Sudah seminggu sejak kepergian Ibu, tapi kakak-kakakku seolah tak lagi menganggapku ada. Tak ada pelukan, tak ada sapaan, tak ada tempat di antara mereka.
Apa karena aku terlalu histeris saat Ibu meninggal? Tapi, bukankah itu wajar? Aku ini anak bungsu, baru lima belas tahun. Setelah sepuluh tahun lalu Ayah meninggalkan kami, mengapa Ibu harus menyusul juga?
Kakak-kakakku kini sibuk dengan dunianya masing-masing. Tapi mengapa harus aku yang ditinggalkan sendirian begini?
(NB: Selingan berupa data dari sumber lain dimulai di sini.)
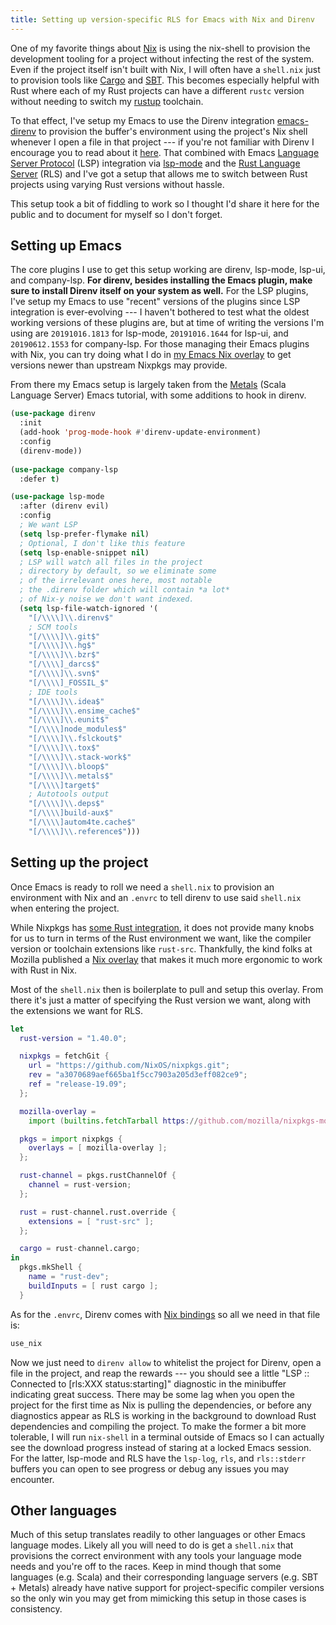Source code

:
 ```yaml
---
title: Setting up version-specific RLS for Emacs with Nix and Direnv
---
```


One of my favorite things about [Nix][nix] is using the nix-shell to provision the development tooling for a project
without infecting the rest of the system. Even if the project itself isn't built with Nix, I will often have a
`shell.nix` just to provision tools like [Cargo][cargo] and [SBT][sbt]. This becomes especially helpful with Rust
where each of my Rust projects can have a different `rustc` version without needing to switch my [rustup][rustup] toolchain.

To that effect, I've setup my Emacs to use the Direnv integration [emacs-direnv][direnvEmacs] to provision the buffer's environment using the project's
Nix shell whenever I open a file in that project --- if you're not familiar with Direnv I encourage you to
read about it [here][direnv]. That combined with Emacs [Language Server Protocol][lsp] (LSP) integration via [lsp-mode][lspMode] and
the [Rust Language Server][rls] (RLS) and I've got a setup that allows me to switch between Rust projects using
varying Rust versions without hassle.

This setup took a bit of fiddling to work so I thought I'd share it here for the public and to document for myself so I don't forget.

## Setting up Emacs

The core plugins I use to get this setup working are direnv, lsp-mode, lsp-ui, and company-lsp. **For direnv, besides installing
the Emacs plugin, make sure to install Direnv itself on your system as well.** For the LSP plugins, I've setup my Emacs to use
"recent" versions of the plugins since LSP integration is ever-evolving ---  I haven't bothered to test what the
oldest working versions of these plugins are, but at time of writing the versions I'm using are `20191016.1813` for lsp-mode,
`20191016.1644` for lsp-ui, and `20190612.1553` for company-lsp. For those managing their Emacs plugins with Nix,
you can try doing what I do in [my Emacs Nix overlay][myEmacsOverlay] to get versions newer than upstream Nixpkgs may provide.

From there my Emacs setup is largely taken from the [Metals][metals] (Scala Language Server) Emacs tutorial, with some
additions to hook in direnv.

```commonlisp
(use-package direnv
  :init
  (add-hook 'prog-mode-hook #'direnv-update-environment)
  :config
  (direnv-mode))
  
(use-package company-lsp
  :defer t)

(use-package lsp-mode
  :after (direnv evil)
  :config
  ; We want LSP
  (setq lsp-prefer-flymake nil)
  ; Optional, I don't like this feature
  (setq lsp-enable-snippet nil)
  ; LSP will watch all files in the project
  ; directory by default, so we eliminate some
  ; of the irrelevant ones here, most notable
  ; the .direnv folder which will contain *a lot*
  ; of Nix-y noise we don't want indexed.
  (setq lsp-file-watch-ignored '(
    "[/\\\\]\\.direnv$"
    ; SCM tools
    "[/\\\\]\\.git$"
    "[/\\\\]\\.hg$"
    "[/\\\\]\\.bzr$"
    "[/\\\\]_darcs$"
    "[/\\\\]\\.svn$"
    "[/\\\\]_FOSSIL_$"
    ; IDE tools
    "[/\\\\]\\.idea$"
    "[/\\\\]\\.ensime_cache$"
    "[/\\\\]\\.eunit$"
    "[/\\\\]node_modules$"
    "[/\\\\]\\.fslckout$"
    "[/\\\\]\\.tox$"
    "[/\\\\]\\.stack-work$"
    "[/\\\\]\\.bloop$"
    "[/\\\\]\\.metals$"
    "[/\\\\]target$"
    ; Autotools output
    "[/\\\\]\\.deps$"
    "[/\\\\]build-aux$"
    "[/\\\\]autom4te.cache$"
    "[/\\\\]\\.reference$")))
```

## Setting up the project

Once Emacs is ready to roll we need a `shell.nix` to provision an environment with Nix and
an `.envrc` to tell direnv to use said `shell.nix` when entering the project.

While Nixpkgs has [some Rust integration][nixpkgsRust], it does not provide many knobs for us
to turn in terms of the Rust environment we want, like the compiler version or toolchain
extensions like `rust-src`. Thankfully, the kind folks at Mozilla published a
[Nix overlay][mozillaOverlay] that makes it much more ergonomic to work with Rust in Nix.

Most of the `shell.nix` then is boilerplate to pull and setup this overlay. From there
it's just a matter of specifying the Rust version we want, along with the extensions we want
for RLS.

```nix
let
  rust-version = "1.40.0";

  nixpkgs = fetchGit {
    url = "https://github.com/NixOS/nixpkgs.git";
    rev = "a3070689aef665ba1f5cc7903a205d3eff082ce9";
    ref = "release-19.09";
  };

  mozilla-overlay =
    import (builtins.fetchTarball https://github.com/mozilla/nixpkgs-mozilla/archive/master.tar.gz);

  pkgs = import nixpkgs {
    overlays = [ mozilla-overlay ];
  };

  rust-channel = pkgs.rustChannelOf {
    channel = rust-version;
  };

  rust = rust-channel.rust.override {
    extensions = [ "rust-src" ];
  };

  cargo = rust-channel.cargo;
in
  pkgs.mkShell {
    name = "rust-dev";
    buildInputs = [ rust cargo ];
  }
```

As for the `.envrc`, Direnv comes with [Nix bindings][direnvNix] so all we need in
that file is:

```sh
use_nix
```

Now we just need to `direnv allow` to whitelist the project for Direnv,
open a file in the project, and reap the rewards --- you should see a little
"LSP :: Connected to [rls:XXX status:starting]" diagnostic in the
minibuffer indicating great success. There may be some lag when you open the project
for the first time as Nix is pulling the dependencies, or before any diagnostics appear as
RLS is working in the background to download Rust dependencies and compiling the project. To
make the former a bit more tolerable, I will run `nix-shell` in a terminal outside of
Emacs so I can actually see the download progress instead of staring at a locked Emacs session.
For the latter, lsp-mode and RLS have the `lsp-log`, `rls`, and `rls::stderr` buffers you can
open to see progress or debug any issues you may encounter.

## Other languages

Much of this setup translates readily to other languages or other Emacs language modes. Likely
all you will need to do is get a `shell.nix` that provisions the correct environment with any
tools your language mode needs and you're off to the races. Keep in mind though that some languages
(e.g. Scala) and their corresponding language servers (e.g. SBT + Metals) already have native support
for project-specific compiler versions so the only win you may get from mimicking this setup in
those cases is consistency.

[cargo]: https://github.com/rust-lang/cargo
[direnv]: https://github.com/direnv/direnv/
[direnvEmacs]: https://github.com/wbolster/emacs-direnv
[direnvNix]: https://github.com/direnv/direnv/wiki/Nix
[lsp]: https://langserver.org/
[lspMode]: https://github.com/emacs-lsp/lsp-mode
[metals]: https://scalameta.org/metals/docs/editors/emacs.html
[mozillaOverlay]: https://github.com/mozilla/nixpkgs-mozilla
[myEmacsOverlay]: https://github.com/adelbertc/dotfiles/blob/0840e5f3060f61f199f9431765dec307df6b0c6e/nixpkgs/.config/nixpkgs/overlays/emacs.nix
[nix]: https://nixos.org/nix/
[nixpkgsRust]: https://nixos.org/nixpkgs/manual/#rust
[rls]: https://github.com/rust-lang/rls
[rustup]: https://rustup.rs/
[sbt]: https://www.scala-sbt.org/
Padahal aku lihat sendiri, Kak Rina bahkan sempat pingsan waktu tahu Ibu sudah tiada.
Tapi sekarang?
Aku mencoba bicara, tak dihiraukan.
Aku melempar gelas di dapur, berharap mereka menoleh. Tapi yang kudapat hanya teriakan dan mereka lari ketakutan.
Aku memanggil Kak Kinan... tapi dia malah menjerit.
“Jangan ganggu Kakak, Dik!”
Aku tidak gila! Aku cuma... ingin didengar.
Setiap malam aku menangis. Kadang di teras, kadang di depan kamar mereka, kadang sendirian di pojok ruang tamu.
Aku tahu kamar mereka sempit, tapi kenapa tak ada satu pun dari mereka yang mengajakku tidur bersama? Padahal aku juga perempuan. Adik mereka. Tapi tiap aku masuk, mereka hanya bilang, "Panas... panas..."
Akhirnya aku menyerah. Malam itu aku masuk ke kamar mereka saat mereka tertidur.
Kupanggil nama satu-satu, melayang di atas mereka.
Mereka terbangun, menatapku, lalu menjerit histeris.
Kak Dila gemetar. Air matanya jatuh tak terkendali.
> “Cukup, En... cukup! Jangan terus menghantui kami! Kami tahu kamu belum tenang... setelah kamu memutuskan menggantung diri di depan rumah!”
Aku tertawa pelan. “Hi hi hi...”
Aku menyusul Ayah dan Ibu, Kak.
Tapi... sepertinya tempatku dengan mereka berbeda.